「ごめん。止められない。……俺、怒られてもいいや」
「……――――っ」
落ちてくる城田のキスに……あたしは目を瞑ってそれを受け入れた。
優しく、気持ちの伝わってくるようなキスに、魔法でも掛けられたように動けなかった――――……
「……怒る? ってか、怒った?」
「……」
キスをしてあたしを抱き締めた後。
城田はそう聞きながら、あたしの顔色を窺うようにあたしを覗き込んできた。
「……怒ってないよ。っていうか、……両思いだって言ったじゃん。……怒らないよ」
顔を赤くしながらやっとの思いで言ったあたしに、城田は目を丸くした。
「莉奈が素直だ……なんかあった? もしくはなんかあるのか? これから……」
「……~~っ」
「ま、いっか。
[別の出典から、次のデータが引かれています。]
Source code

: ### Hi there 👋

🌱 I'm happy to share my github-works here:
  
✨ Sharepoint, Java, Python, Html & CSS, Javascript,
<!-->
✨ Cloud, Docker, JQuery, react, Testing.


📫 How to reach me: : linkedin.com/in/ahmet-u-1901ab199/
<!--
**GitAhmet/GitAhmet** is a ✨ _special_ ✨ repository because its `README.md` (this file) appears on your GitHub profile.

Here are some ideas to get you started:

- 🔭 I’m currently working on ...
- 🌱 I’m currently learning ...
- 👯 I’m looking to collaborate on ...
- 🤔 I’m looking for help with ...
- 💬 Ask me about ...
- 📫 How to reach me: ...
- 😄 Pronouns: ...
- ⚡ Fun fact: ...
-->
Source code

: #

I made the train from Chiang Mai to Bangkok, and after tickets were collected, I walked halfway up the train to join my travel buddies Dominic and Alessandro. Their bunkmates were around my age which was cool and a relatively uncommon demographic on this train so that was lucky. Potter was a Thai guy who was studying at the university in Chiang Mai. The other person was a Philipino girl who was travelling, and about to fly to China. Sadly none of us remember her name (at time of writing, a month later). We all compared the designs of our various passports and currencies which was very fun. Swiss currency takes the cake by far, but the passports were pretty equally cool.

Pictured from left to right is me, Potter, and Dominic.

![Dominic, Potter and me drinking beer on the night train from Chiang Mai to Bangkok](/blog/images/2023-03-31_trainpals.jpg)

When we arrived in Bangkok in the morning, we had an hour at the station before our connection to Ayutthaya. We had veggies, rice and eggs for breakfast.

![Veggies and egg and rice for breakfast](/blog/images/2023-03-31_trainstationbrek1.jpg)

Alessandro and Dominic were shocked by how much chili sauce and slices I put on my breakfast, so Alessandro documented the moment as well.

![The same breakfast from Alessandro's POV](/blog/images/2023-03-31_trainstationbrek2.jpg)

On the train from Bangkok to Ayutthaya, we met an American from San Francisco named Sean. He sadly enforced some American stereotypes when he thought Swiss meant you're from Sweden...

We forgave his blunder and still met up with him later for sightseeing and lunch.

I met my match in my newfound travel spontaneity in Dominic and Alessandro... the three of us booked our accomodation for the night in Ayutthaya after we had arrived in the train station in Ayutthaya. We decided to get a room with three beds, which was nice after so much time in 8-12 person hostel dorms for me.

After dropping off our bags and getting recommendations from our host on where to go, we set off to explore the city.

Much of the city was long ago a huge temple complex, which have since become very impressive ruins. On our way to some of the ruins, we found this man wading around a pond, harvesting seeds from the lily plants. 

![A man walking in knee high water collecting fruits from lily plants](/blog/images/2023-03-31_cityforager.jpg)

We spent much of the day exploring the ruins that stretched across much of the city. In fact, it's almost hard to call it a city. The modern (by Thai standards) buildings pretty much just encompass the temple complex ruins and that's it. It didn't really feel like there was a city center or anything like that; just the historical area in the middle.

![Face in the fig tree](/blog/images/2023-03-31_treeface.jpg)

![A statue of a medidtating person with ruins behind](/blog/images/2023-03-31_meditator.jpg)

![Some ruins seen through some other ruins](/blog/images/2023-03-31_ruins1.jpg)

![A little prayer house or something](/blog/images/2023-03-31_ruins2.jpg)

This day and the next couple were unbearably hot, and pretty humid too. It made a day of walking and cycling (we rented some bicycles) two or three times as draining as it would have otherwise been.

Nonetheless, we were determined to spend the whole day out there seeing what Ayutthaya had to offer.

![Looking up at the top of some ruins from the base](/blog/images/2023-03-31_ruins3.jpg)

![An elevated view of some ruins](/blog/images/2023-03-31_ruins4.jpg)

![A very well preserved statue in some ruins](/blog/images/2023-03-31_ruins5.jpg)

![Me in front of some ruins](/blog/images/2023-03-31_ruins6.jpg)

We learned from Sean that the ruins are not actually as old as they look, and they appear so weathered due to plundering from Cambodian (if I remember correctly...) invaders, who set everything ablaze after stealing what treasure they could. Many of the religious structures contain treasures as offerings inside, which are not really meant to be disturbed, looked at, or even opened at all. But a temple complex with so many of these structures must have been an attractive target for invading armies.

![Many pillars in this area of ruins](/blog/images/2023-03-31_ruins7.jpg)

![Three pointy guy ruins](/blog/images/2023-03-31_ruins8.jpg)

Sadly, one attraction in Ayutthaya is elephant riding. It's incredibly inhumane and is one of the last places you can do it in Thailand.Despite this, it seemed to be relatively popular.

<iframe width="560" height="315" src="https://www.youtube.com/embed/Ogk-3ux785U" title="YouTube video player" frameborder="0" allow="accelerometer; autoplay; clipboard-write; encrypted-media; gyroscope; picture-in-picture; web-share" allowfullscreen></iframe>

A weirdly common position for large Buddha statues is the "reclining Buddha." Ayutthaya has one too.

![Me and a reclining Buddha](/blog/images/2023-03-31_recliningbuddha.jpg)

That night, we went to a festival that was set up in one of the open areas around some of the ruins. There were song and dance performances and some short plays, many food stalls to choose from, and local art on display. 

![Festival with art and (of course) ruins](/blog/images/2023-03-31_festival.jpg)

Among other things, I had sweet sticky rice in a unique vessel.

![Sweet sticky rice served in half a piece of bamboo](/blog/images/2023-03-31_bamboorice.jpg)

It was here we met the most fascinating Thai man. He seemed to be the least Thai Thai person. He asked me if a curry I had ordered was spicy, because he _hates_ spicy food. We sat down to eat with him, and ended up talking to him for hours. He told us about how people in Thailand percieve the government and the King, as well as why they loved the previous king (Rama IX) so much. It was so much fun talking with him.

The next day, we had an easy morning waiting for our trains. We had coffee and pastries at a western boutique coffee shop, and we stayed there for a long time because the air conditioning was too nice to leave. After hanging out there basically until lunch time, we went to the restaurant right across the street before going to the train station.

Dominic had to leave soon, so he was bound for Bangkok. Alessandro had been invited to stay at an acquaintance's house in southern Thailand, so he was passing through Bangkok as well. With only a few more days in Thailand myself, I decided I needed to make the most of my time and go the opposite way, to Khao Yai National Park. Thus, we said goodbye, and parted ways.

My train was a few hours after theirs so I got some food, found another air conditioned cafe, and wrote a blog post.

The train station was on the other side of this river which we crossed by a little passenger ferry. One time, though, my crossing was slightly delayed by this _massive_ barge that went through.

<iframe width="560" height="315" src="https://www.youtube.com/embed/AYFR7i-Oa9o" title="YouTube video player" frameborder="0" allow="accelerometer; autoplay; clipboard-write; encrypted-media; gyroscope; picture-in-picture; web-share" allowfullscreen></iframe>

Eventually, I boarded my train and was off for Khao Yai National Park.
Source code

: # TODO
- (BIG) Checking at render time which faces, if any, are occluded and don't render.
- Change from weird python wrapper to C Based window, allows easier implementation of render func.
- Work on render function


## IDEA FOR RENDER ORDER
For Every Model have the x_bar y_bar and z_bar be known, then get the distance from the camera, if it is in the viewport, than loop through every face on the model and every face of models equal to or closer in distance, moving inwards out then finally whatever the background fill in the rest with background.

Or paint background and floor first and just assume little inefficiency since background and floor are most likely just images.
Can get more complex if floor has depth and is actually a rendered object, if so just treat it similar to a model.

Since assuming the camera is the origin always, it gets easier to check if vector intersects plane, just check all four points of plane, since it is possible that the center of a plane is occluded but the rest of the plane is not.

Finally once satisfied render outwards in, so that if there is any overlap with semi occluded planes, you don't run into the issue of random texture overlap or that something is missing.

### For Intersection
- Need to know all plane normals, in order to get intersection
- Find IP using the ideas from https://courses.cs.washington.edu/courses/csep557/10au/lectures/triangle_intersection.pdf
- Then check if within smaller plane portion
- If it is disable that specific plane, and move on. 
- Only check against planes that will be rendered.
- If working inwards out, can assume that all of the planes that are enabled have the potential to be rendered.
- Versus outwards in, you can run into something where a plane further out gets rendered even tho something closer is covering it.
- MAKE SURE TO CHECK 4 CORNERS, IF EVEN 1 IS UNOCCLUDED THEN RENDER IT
俺、今超幸せだから別にこれから何かあっても絶対頑張れる気がするし!
莉奈にいつもみたいにバカだの変態だの言われても全然へっちゃらだし」
あたしをもう一度ギューっと抱き締めながらそう言う城田。
城田の腕の中にいると、心地いい緊張と嬉しいドキドキが混ざって……
城田の体温とか、城田の胸の音とか、城田の声だとかが、あたしを少しだけ素直にさせた。